何度も書くようだが、かつて福山競馬の伝説の装蹄師と呼ばれた福永守翁が言ったとおり、一生懸命さにも段階があって、プロフェッショナルたるもの「命懸けの一生懸命さ」でかからなければならないはずだ。私もそれを戒めにして日々の業務に当たっているし、それを毎日継続することがどれだけ難しいかもまたわかっているつもりだ。しかし、プロスポーツは興行でもあり、お客さんから木戸銭取ってみせる以上、それを見せ続けることが使命であるのはないか。
まあ、今日はこの程度にしておく。ひとつだけこのハマスタシリーズの結果の意義を述べるとするなら、今のカープはベイスターズの格落ちの投手なら打ち崩せることを証明したことか。それと、大瀬良大地のせいで見逃されそうだが、投手陣の全体的な粒はカープのほうが揃っていることは分かった。今のベイスターズに難攻不落の先発投手はいないから、点を取られても点を取り返せば勝ち負けになる。
要するに、今のセントラルはレベルが低いのだ。とにかく「投手を中心に守り勝つ野球」なるものを捨てて、ドンパチ点を取られても取り返す野球をやってれば、道は開けるかもしれない。そのほうが、勝つ確率は高いと思う。スワローズが前評判を覆して今の順位にいるのは、まさにそうだからではないか。カープみたいなせせこましい野球をやっていたら、今はない。
しかし、そう簡単にはいかないだろう。そこのは哀しいばかりの戦力の枯渇がある。仮に今のスターターになにかあったとして、その代わりに出てくるメンバーはいない。だから、今出ているメンバーが頑張るしかない。その意味では、将来性ない状態であるとは言える。負けなかったこの2試合でさえ、クリーンアップが機能してなかったのだから。

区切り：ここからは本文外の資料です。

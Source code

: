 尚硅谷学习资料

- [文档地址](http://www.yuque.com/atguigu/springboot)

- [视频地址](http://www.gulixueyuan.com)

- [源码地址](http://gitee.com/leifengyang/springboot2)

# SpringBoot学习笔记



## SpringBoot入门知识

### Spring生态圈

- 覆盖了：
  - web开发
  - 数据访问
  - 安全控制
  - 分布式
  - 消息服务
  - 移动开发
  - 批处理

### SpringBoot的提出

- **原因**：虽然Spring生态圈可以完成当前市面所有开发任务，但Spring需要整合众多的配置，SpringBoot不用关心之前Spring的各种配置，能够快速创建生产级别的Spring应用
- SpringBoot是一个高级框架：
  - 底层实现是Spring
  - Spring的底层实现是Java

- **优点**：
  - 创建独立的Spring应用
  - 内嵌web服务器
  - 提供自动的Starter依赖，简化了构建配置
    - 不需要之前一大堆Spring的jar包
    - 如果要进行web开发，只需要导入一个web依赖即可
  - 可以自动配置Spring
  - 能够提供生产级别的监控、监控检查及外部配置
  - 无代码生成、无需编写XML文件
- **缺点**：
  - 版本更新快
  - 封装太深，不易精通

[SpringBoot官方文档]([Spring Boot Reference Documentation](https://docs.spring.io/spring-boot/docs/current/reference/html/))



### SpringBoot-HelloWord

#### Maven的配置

明後日からはホームでの対スワローズ三連戦である。今の結果が単なる一過性のものでしかないのか、確かな勢いになりつつあるのかは、やがて見える。とにかく、相手よりたくさん点を取ることに集中すれば良い。それしかない。今のカープは、少ない点を守り抜くなどという野球をやる資格はない。あれはいつでも点が取れるチームのやるべきお作法であるのだから。